Il mito sportivo: John Cooper Works e Monte Carlo
Il legame tra Mini e motorsport nasce già nel 1961 con la prima Mini Cooper, frutto della collaborazione con il preparatore e progettista John Cooper. La consacrazione arriva con le vittorie assolute alla Monte Carlo Rally nel 1964, 1965 e 1967, ottenute da piloti come Paddy Hopkirk, Timo Mäkinen e Rauno Aaltonen: un'impresa che trasforma la piccola utilitaria in una leggenda dello sport motoristico.
Questo patrimonio sportivo vive oggi nel marchio John Cooper Works (JCW), la linea che declina in chiave più prestazionale i vari modelli della gamma MINI, con motori turbo potenziati e assetti dedicati.
La gamma attuale e l'elettrificazione
La gamma moderna MINI ruota attorno a tre corpi vettura principali: la MINI Cooper, giunta alla quinta generazione e proposta sia a benzina (Cooper C e Cooper S) sia in versione elettrica (Cooper E e Cooper SE); la MINI Countryman, il SUV di segmento C disponibile con motorizzazioni mild hybrid a benzina, mild hybrid diesel ed elettriche; e la MINI Aceman, il SUV compatto 100% elettrico che affianca le altre due proposte con le varianti E, SE ed eJCW.
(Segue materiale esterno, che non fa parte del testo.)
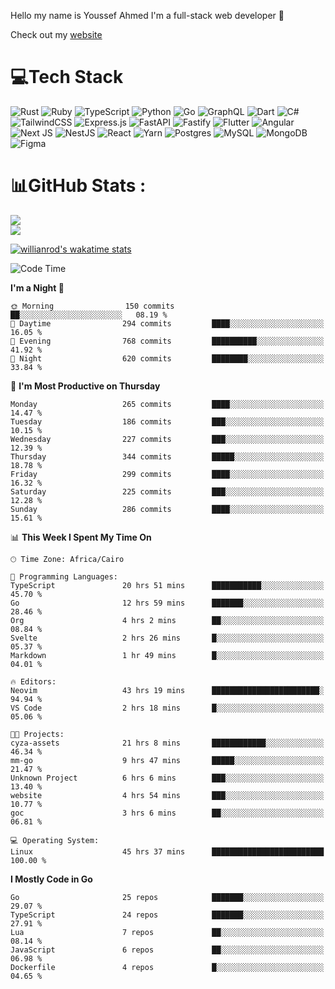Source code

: Hello my name is Youssef Ahmed I'm a full-stack web developer 👋

Check out my [website](https://youssefahmed.vercel.app)
 
# 💻Tech Stack

![Rust](https://img.shields.io/badge/rust-%23000000.svg?style=for-the-badge&logo=rust&logoColor=white) ![Ruby](https://img.shields.io/badge/ruby-%23CC342D.svg?style=for-the-badge&logo=ruby&logoColor=white) ![TypeScript](https://img.shields.io/badge/typescript-%23007ACC.svg?style=for-the-badge&logo=typescript&logoColor=white) ![Python](https://img.shields.io/badge/python-3670A0?style=for-the-badge&logo=python&logoColor=ffdd54) ![Go](https://img.shields.io/badge/go-%2300ADD8.svg?style=for-the-badge&logo=go&logoColor=white) ![GraphQL](https://img.shields.io/badge/-GraphQL-E10098?style=for-the-badge&logo=graphql&logoColor=white) ![Dart](https://img.shields.io/badge/dart-%230175C2.svg?style=for-the-badge&logo=dart&logoColor=white) ![C#](https://img.shields.io/badge/c%23-%23239120.svg?style=for-the-badge&logo=c-sharp&logoColor=white) ![TailwindCSS](https://img.shields.io/badge/tailwindcss-%2338B2AC.svg?style=for-the-badge&logo=tailwind-css&logoColor=white) ![Express.js](https://img.shields.io/badge/express.js-%23404d59.svg?style=for-the-badge&logo=express&logoColor=%2361DAFB) ![FastAPI](https://img.shields.io/badge/FastAPI-005571?style=for-the-badge&logo=fastapi) ![Fastify](https://img.shields.io/badge/fastify-%23000000.svg?style=for-the-badge&logo=fastify&logoColor=white) ![Flutter](https://img.shields.io/badge/Flutter-%2302569B.svg?style=for-the-badge&logo=Flutter&logoColor=white) ![Angular](https://img.shields.io/badge/angular-%23DD0031.svg?style=for-the-badge&logo=angular&logoColor=white) ![Next JS](https://img.shields.io/badge/Next-black?style=for-the-badge&logo=next.js&logoColor=white) ![NestJS](https://img.shields.io/badge/nestjs-%23E0234E.svg?style=for-the-badge&logo=nestjs&logoColor=white) ![React](https://img.shields.io/badge/react-%2320232a.svg?style=for-the-badge&logo=react&logoColor=%2361DAFB) ![Yarn](https://img.shields.io/badge/yarn-%232C8EBB.svg?style=for-the-badge&logo=yarn&logoColor=white) ![Postgres](https://img.shields.io/badge/postgres-%23316192.svg?style=for-the-badge&logo=postgresql&logoColor=white) ![MySQL](https://img.shields.io/badge/mysql-%2300f.svg?style=for-the-badge&logo=mysql&logoColor=white) ![MongoDB](https://img.shields.io/badge/MongoDB-%234ea94b.svg?style=for-the-badge&logo=mongodb&logoColor=white)     ![Figma](https://img.shields.io/badge/figma-%23F24E1E.svg?style=for-the-badge&logo=figma&logoColor=white)

# 📊GitHub Stats :

![](https://github-readme-stats.vercel.app/api?username=joetifa2003&theme=tokyonight&hide_border=false&include_all_commits=false&count_private=false)<br/>
![](https://github-readme-streak-stats.herokuapp.com/?user=joetifa2003&theme=tokyonight&hide_border=false)<br/>

[![willianrod's wakatime stats](https://github-readme-stats.vercel.app/api/wakatime?username=joetifa2003&layout=compact)](https://github.com/anuraghazra/github-readme-stats)
<!--START_SECTION:waka-->
![Code Time](http://img.shields.io/badge/Code%20Time-3%2C186%20hrs%2047%20mins-blue)

**I'm a Night 🦉** 

```text
🌞 Morning                150 commits         ██░░░░░░░░░░░░░░░░░░░░░░░   08.19 % 
🌆 Daytime                294 commits         ████░░░░░░░░░░░░░░░░░░░░░   16.05 % 
🌃 Evening                768 commits         ██████████░░░░░░░░░░░░░░░   41.92 % 
🌙 Night                  620 commits         ████████░░░░░░░░░░░░░░░░░   33.84 % 
```
📅 **I'm Most Productive on Thursday** 

```text
Monday                   265 commits         ████░░░░░░░░░░░░░░░░░░░░░   14.47 % 
Tuesday                  186 commits         ███░░░░░░░░░░░░░░░░░░░░░░   10.15 % 
Wednesday                227 commits         ███░░░░░░░░░░░░░░░░░░░░░░   12.39 % 
Thursday                 344 commits         █████░░░░░░░░░░░░░░░░░░░░   18.78 % 
Friday                   299 commits         ████░░░░░░░░░░░░░░░░░░░░░   16.32 % 
Saturday                 225 commits         ███░░░░░░░░░░░░░░░░░░░░░░   12.28 % 
Sunday                   286 commits         ████░░░░░░░░░░░░░░░░░░░░░   15.61 % 
```


📊 **This Week I Spent My Time On** 

```text
🕑︎ Time Zone: Africa/Cairo

💬 Programming Languages: 
TypeScript               20 hrs 51 mins      ███████████░░░░░░░░░░░░░░   45.70 % 
Go                       12 hrs 59 mins      ███████░░░░░░░░░░░░░░░░░░   28.46 % 
Org                      4 hrs 2 mins        ██░░░░░░░░░░░░░░░░░░░░░░░   08.84 % 
Svelte                   2 hrs 26 mins       █░░░░░░░░░░░░░░░░░░░░░░░░   05.37 % 
Markdown                 1 hr 49 mins        █░░░░░░░░░░░░░░░░░░░░░░░░   04.01 % 

🔥 Editors: 
Neovim                   43 hrs 19 mins      ████████████████████████░   94.94 % 
VS Code                  2 hrs 18 mins       █░░░░░░░░░░░░░░░░░░░░░░░░   05.06 % 

🐱‍💻 Projects: 
cyza-assets              21 hrs 8 mins       ████████████░░░░░░░░░░░░░   46.34 % 
mm-go                    9 hrs 47 mins       █████░░░░░░░░░░░░░░░░░░░░   21.47 % 
Unknown Project          6 hrs 6 mins        ███░░░░░░░░░░░░░░░░░░░░░░   13.40 % 
website                  4 hrs 54 mins       ███░░░░░░░░░░░░░░░░░░░░░░   10.77 % 
goc                      3 hrs 6 mins        ██░░░░░░░░░░░░░░░░░░░░░░░   06.81 % 

💻 Operating System: 
Linux                    45 hrs 37 mins      █████████████████████████   100.00 % 
```

**I Mostly Code in Go** 

```text
Go                       25 repos            ███████░░░░░░░░░░░░░░░░░░   29.07 % 
TypeScript               24 repos            ███████░░░░░░░░░░░░░░░░░░   27.91 % 
Lua                      7 repos             ██░░░░░░░░░░░░░░░░░░░░░░░   08.14 % 
JavaScript               6 repos             ██░░░░░░░░░░░░░░░░░░░░░░░   06.98 % 
Dockerfile               4 repos             █░░░░░░░░░░░░░░░░░░░░░░░░   04.65 % 
```




<!--END_SECTION:waka-->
- MINI Cooper E: circa 184 CV e oltre 300 km di autonomia dichiarata
- MINI Cooper SE: circa 218 CV e oltre 400 km di autonomia dichiarata
- MINI Countryman elettrica: aggiornata con un'autonomia dichiarata superiore ai 500 km
- MINI Aceman: disponibile nelle versioni E, SE ed eJCW, quest'ultima fino a 258 CV
Il percorso di elettrificazione era iniziato anni prima con la MINI E, un progetto dimostrativo lanciato da BMW tra il 2009 e il 2010 per testare su strada le potenzialità della mobilità a batteria.
Design e identità di marca
Al di là delle motorizzazioni, ciò che rende riconoscibile una MINI è il linguaggio stilistico: proporzioni compatte, calandra ottagonale, fari tondeggianti e un abitacolo che negli ultimi modelli integra un grande display circolare centrale al posto della tradizionale strumentazione. Questi elementi, insieme al carattere brioso dell'assetto e dello sterzo, costituiscono il filo conduttore che lega la Mini del 1959 alle MINI di oggi.